Defunct formats as of June 2024:
- Vakko 365 Single location at Kanyon mall, converted in 2020 from a Vakko dept. store. Offered current as well as previous-season fashion.

===Bağdat Avenue (Suadiye) store===
Since 1996, the Vakko department store's Suadiye branch has been located in a historic yalı (typical wooden villa/summer house) along the upscale Bağdat Caddesi on the Asian side of Istanbul. In the survey by Kadıköy Platformu asking which store consumers liked the most for its appearance and displays, 76% answered the Vakko Suadiye mansion. Vakko's December seasonal decorations are especially popular, with multiple decorated trees (Christmas tree/New Year tree-style) and a merry-go-round in front of the store, and more trees, wreaths and candles within. In 2012 the store created artificial snow which fell in front of the store.
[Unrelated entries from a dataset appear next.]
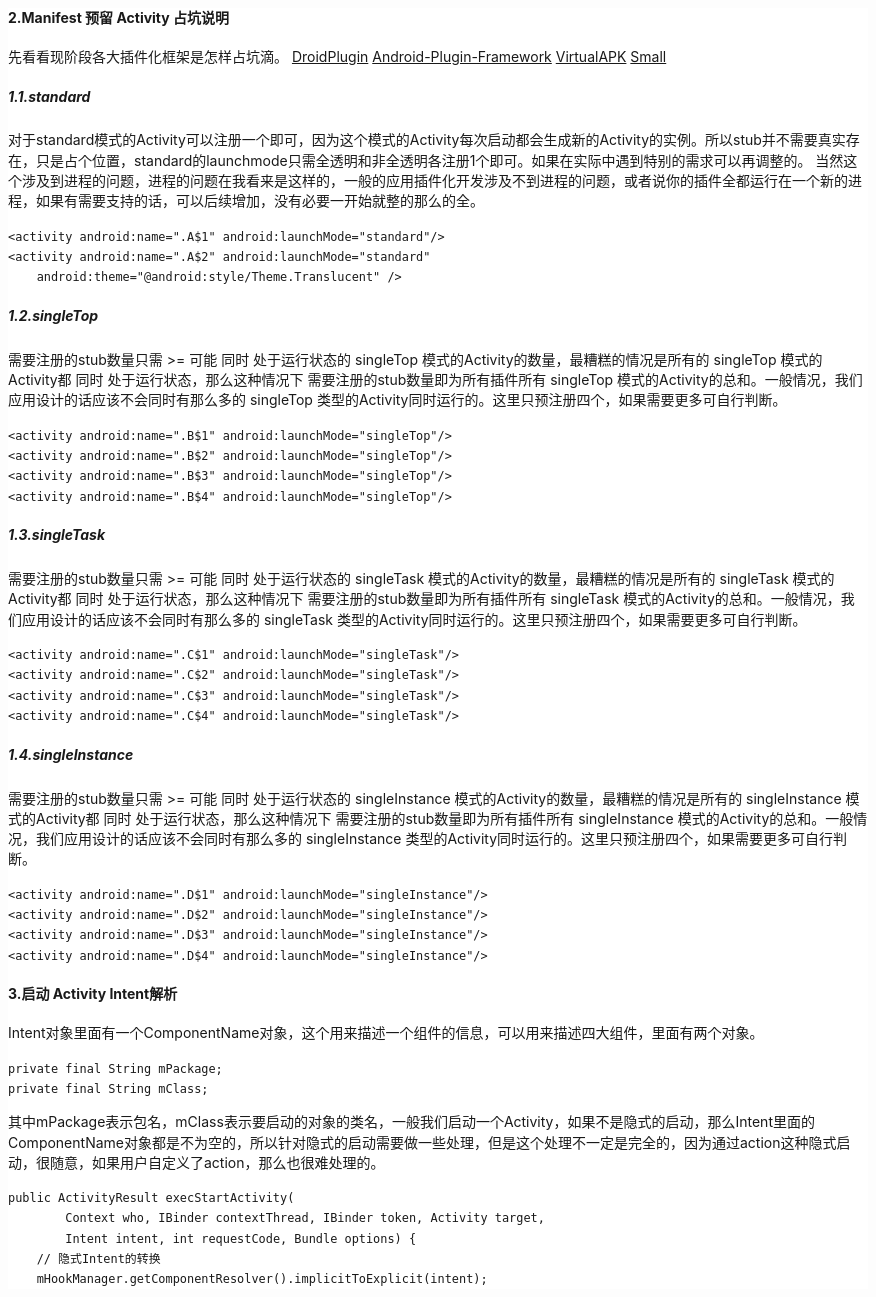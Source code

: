 #### 2.Manifest 预留 Activity 占坑说明
先看看现阶段各大插件化框架是怎样占坑滴。
[DroidPlugin](https://github.com/DroidPluginTeam/DroidPlugin/blob/master/project/Libraries/DroidPlugin/AndroidManifest.xml)
[Android-Plugin-Framework](https://github.com/limpoxe/Android-Plugin-Framework/blob/master/FairyPlugin/src/main/AndroidManifest.xml)
[VirtualAPK](https://github.com/didi/VirtualAPK/blob/master/CoreLibrary/src/main/AndroidManifest.xml)
[Small](https://github.com/wequick/Small/blob/master/Android/DevSample/small/src/main/AndroidManifest.xml)
##### 1.1.standard
对于standard模式的Activity可以注册一个即可，因为这个模式的Activity每次启动都会生成新的Activity的实例。所以stub并不需要真实存在，只是占个位置，standard的launchmode只需全透明和非全透明各注册1个即可。如果在实际中遇到特别的需求可以再调整的。
当然这个涉及到进程的问题，进程的问题在我看来是这样的，一般的应用插件化开发涉及不到进程的问题，或者说你的插件全都运行在一个新的进程，如果有需要支持的话，可以后续增加，没有必要一开始就整的那么的全。
```
<activity android:name=".A$1" android:launchMode="standard"/>
<activity android:name=".A$2" android:launchMode="standard"
    android:theme="@android:style/Theme.Translucent" />
```
##### 1.2.singleTop
需要注册的stub数量只需 >= 可能 同时 处于运行状态的 singleTop 模式的Activity的数量，最糟糕的情况是所有的 singleTop 模式的Activity都 同时 处于运行状态，那么这种情况下 需要注册的stub数量即为所有插件所有 singleTop 模式的Activity的总和。一般情况，我们应用设计的话应该不会同时有那么多的 singleTop 类型的Activity同时运行的。这里只预注册四个，如果需要更多可自行判断。
```
<activity android:name=".B$1" android:launchMode="singleTop"/>
<activity android:name=".B$2" android:launchMode="singleTop"/>
<activity android:name=".B$3" android:launchMode="singleTop"/>
<activity android:name=".B$4" android:launchMode="singleTop"/>
```
##### 1.3.singleTask
需要注册的stub数量只需 >= 可能 同时 处于运行状态的 singleTask 模式的Activity的数量，最糟糕的情况是所有的 singleTask 模式的Activity都 同时 处于运行状态，那么这种情况下 需要注册的stub数量即为所有插件所有 singleTask 模式的Activity的总和。一般情况，我们应用设计的话应该不会同时有那么多的 singleTask 类型的Activity同时运行的。这里只预注册四个，如果需要更多可自行判断。
```
<activity android:name=".C$1" android:launchMode="singleTask"/>
<activity android:name=".C$2" android:launchMode="singleTask"/>
<activity android:name=".C$3" android:launchMode="singleTask"/>
<activity android:name=".C$4" android:launchMode="singleTask"/>
```
##### 1.4.singleInstance
需要注册的stub数量只需 >= 可能 同时 处于运行状态的 singleInstance 模式的Activity的数量，最糟糕的情况是所有的 singleInstance 模式的Activity都 同时 处于运行状态，那么这种情况下 需要注册的stub数量即为所有插件所有 singleInstance 模式的Activity的总和。一般情况，我们应用设计的话应该不会同时有那么多的 singleInstance 类型的Activity同时运行的。这里只预注册四个，如果需要更多可自行判断。
```
<activity android:name=".D$1" android:launchMode="singleInstance"/>
<activity android:name=".D$2" android:launchMode="singleInstance"/>
<activity android:name=".D$3" android:launchMode="singleInstance"/>
<activity android:name=".D$4" android:launchMode="singleInstance"/>
```

#### 3.启动 Activity Intent解析
Intent对象里面有一个ComponentName对象，这个用来描述一个组件的信息，可以用来描述四大组件，里面有两个对象。
```
private final String mPackage;
private final String mClass;
```
其中mPackage表示包名，mClass表示要启动的对象的类名，一般我们启动一个Activity，如果不是隐式的启动，那么Intent里面的ComponentName对象都是不为空的，所以针对隐式的启动需要做一些处理，但是这个处理不一定是完全的，因为通过action这种隐式启动，很随意，如果用户自定义了action，那么也很难处理的。
```
public ActivityResult execStartActivity(
        Context who, IBinder contextThread, IBinder token, Activity target,
        Intent intent, int requestCode, Bundle options) {
    // 隐式Intent的转换
    mHookManager.getComponentResolver().implicitToExplicit(intent);
```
For New Year's 2018, newspaper Hürriyet awarded Vakko Suadiye the status of "best decorated stores in the city".

==Non-retail businesses==
- Vakko Hotel and Residence, Istanbul
- Vakko Esmod, fashion institute (educational institution)
- VET Vakko School of Hospitality and Service, in partnership with the École hôtelière de Lausanne (Lausanne Hotel School, Switzerland) opened 2024
- Vitali Hakko Creative Industries Library
- Power Media (PowerFM launched 1992, see below)

==Power Media==
Power Media a.k.a. Power Grup, with about 15% of the radio market in Turkey in 2014 whose operations include:
  - Radio stations ^{(tr)}, Power FM,^{(tr)} Power TürkFM^{(tr)} Radyo Fenomen, Power Love FM
  - Power TV^{(tr)} Power Garage TV, PowerTürk TV, Power Dance TV, Power Love TV, PowerTürk Akustik TV, PowerTürk Slow TV, and PowerTürk Taptaze TV music video channels

The Power Group was launched in 1992 with Power FM, a national radio station, followed by Power XL and PowerTürk radio, PowerTürk television in 2003, Radyo Fenomen in 2008, Power Garage TV in 2012 and Power Love FM in 2012. 160 employees work at the Power Media Center (joint HQ building with Vakko) that includes radio and TV studios.